Humble Beast has been a breeding ground for highly talented and innovative rappers and hip-hop artists in recent years. Eshon Burgundy is definitely no exception to that rule. His label debut mix-tape, For God's Sake, was good, but his newest album has him stepping up his game. The Fear of God circles around the same central theme as the title of the album and focuses on different scriptures, such as Proverbs 1:7 and Romans 3:18 -- each referenced in "The Fear of the Lord (Interlude)." Eshon brings a powerful and relevant message to today's culture and sets it all to a pretty stellar soundtrack.
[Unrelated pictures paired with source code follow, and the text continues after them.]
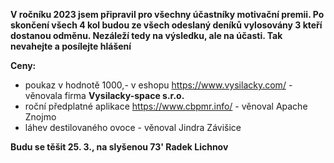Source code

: **V ročníku 2023 jsem připravil pro všechny účastníky motivační premii. Po skončení všech 4 kol budou ze všech odeslaný deníků vylosovány 3 kteří dostanou odměnu. Nezáleží tedy na výsledku, ale na účasti. Tak nevahejte a posílejte hlášení**

**Ceny:**
- poukaz v hodnotě 1000,- v eshopu https://www.vysilacky.com/ - věnovala firma **Vysilacky-space s.r.o.**
- roční předplatné aplikace https://www.cbpmr.info/  - věnoval Apache Znojmo
- láhev destilovaného ovoce - věnoval Jindra Závišice

**Budu se těšit 25. 3., na slyšenou 73' Radek Lichnov**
The album starts with the title track and Eshon rapping over a soft piano. When the beat finally kicks in, you can begin to feel his passion for the subject matter. Eshon continues rapping on fear as he drops some heavy knowledge on "The Healthy." One of the best tracks on the album comes up next in "Blood Money." The term has a particularly negative connotation, but Eshon is rapping about how Christ's blood paid for everything. "Will somebody kindly remind them that I'm soakin' in that… Blood money, blood money, blood money, money. Paid for it all in blood; that's the price of love," turns something thought of as negative into the greatest positive the world has ever known. While the lyrics to "Blood Money" are powerful, those in "Control Issues" are a bit more on the clever side. The song is about giving God control of your life and Eshon spits, "Went from those who snorted powder to bangin' that David Crowder; Oh, how He love us." A couple of spots later is the aforementioned "The Fear of the Lord (Interlude)." This is one of the most simple, yet profound, interludes I've personally ever heard. Eshon speaks practically and clearly about the fear of the Lord. Eshon says, "In this sin-infected world that we live in, the fear of the Lord is the exception; not the rule." He goes on to show that the evil in the world is because people don't fear the Lord, and backs it all up with scripture. Eshon does more than point out the problem; he offers the solution of Jesus as well.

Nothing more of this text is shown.